→ **Exercise details**:
Using the listing below, return every line that includes "jsdelivr".

→ **The records**:
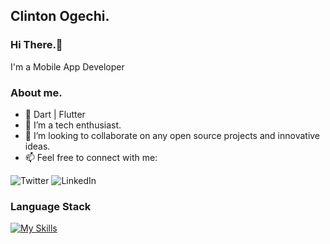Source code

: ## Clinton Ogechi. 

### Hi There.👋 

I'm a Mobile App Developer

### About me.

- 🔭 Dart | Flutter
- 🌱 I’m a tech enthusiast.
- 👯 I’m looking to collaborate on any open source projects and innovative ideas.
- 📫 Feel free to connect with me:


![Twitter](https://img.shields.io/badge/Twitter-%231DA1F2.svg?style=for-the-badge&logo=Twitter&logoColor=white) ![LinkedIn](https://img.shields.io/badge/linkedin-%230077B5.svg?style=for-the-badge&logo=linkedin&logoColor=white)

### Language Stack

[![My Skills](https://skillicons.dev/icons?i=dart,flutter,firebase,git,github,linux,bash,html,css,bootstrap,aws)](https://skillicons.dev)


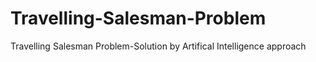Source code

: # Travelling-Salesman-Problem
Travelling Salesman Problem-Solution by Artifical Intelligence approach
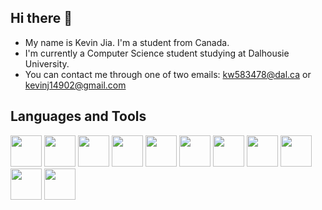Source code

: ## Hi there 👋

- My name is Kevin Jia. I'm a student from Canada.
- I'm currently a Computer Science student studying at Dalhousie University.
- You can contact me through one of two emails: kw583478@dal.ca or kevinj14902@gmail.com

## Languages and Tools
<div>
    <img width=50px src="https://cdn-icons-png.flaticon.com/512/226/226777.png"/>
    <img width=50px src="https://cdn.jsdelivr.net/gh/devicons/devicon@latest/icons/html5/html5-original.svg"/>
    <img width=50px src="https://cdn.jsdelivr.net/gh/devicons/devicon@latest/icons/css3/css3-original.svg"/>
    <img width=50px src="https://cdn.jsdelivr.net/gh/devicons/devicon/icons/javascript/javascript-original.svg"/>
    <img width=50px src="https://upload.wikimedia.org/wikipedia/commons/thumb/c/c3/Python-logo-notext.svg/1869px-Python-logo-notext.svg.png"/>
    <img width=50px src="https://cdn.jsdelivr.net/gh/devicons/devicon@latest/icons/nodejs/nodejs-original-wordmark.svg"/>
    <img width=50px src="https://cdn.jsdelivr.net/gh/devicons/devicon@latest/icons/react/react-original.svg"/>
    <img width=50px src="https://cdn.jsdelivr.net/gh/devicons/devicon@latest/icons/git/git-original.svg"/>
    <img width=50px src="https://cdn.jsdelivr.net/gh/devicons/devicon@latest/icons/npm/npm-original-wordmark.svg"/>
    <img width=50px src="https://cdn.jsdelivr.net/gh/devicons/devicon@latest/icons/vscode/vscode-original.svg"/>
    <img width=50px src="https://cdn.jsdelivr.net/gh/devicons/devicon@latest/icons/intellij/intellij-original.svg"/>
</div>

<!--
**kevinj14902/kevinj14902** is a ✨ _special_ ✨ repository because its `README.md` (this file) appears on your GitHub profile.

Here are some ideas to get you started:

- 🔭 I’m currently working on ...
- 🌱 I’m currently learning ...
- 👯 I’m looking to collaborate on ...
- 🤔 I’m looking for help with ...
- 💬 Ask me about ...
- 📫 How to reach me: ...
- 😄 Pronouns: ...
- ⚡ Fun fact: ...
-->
* * *
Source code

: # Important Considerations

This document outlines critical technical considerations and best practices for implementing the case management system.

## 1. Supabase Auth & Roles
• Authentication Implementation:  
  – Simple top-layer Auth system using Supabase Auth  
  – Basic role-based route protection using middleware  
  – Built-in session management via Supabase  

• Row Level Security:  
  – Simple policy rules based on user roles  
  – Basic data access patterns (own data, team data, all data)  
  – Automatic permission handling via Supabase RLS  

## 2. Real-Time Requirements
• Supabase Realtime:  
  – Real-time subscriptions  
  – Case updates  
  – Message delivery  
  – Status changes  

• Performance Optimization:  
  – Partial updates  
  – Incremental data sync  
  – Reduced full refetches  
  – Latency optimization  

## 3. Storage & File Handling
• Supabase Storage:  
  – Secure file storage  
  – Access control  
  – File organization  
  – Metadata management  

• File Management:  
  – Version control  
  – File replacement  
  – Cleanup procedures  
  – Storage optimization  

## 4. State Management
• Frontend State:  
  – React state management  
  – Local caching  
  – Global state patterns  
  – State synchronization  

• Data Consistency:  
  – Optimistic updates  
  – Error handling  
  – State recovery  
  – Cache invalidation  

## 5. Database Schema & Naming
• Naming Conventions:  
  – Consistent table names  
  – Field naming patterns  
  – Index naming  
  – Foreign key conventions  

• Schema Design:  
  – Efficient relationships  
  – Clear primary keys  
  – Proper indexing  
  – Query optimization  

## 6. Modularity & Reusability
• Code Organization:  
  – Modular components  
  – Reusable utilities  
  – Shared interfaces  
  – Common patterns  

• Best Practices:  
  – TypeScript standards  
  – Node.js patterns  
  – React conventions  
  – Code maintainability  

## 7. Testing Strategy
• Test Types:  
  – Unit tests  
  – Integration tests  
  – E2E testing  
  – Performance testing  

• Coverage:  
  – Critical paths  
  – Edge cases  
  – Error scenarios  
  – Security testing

→ **Task response**:
    <img width=50px src="https://cdn.jsdelivr.net/gh/devicons/devicon@latest/icons/html5/html5-original.svg"/>
    <img width=50px src="https://cdn.jsdelivr.net/gh/devicons/devicon@latest/icons/css3/css3-original.svg"/>
    <img width=50px src="https://cdn.jsdelivr.net/gh/devicons/devicon/icons/javascript/javascript-original.svg"/>
    <img width=50px src="https://cdn.jsdelivr.net/gh/devicons/devicon@latest/icons/nodejs/nodejs-original-wordmark.svg"/>
    <img width=50px src="https://cdn.jsdelivr.net/gh/devicons/devicon@latest/icons/react/react-original.svg"/>
    <img width=50px src="https://cdn.jsdelivr.net/gh/devicons/devicon@latest/icons/git/git-original.svg"/>
    <img width=50px src="https://cdn.jsdelivr.net/gh/devicons/devicon@latest/icons/npm/npm-original-wordmark.svg"/>
    <img width=50px src="https://cdn.jsdelivr.net/gh/devicons/devicon@latest/icons/vscode/vscode-original.svg"/>
    <img width=50px src="https://cdn.jsdelivr.net/gh/devicons/devicon@latest/icons/intellij/intellij-original.svg"/>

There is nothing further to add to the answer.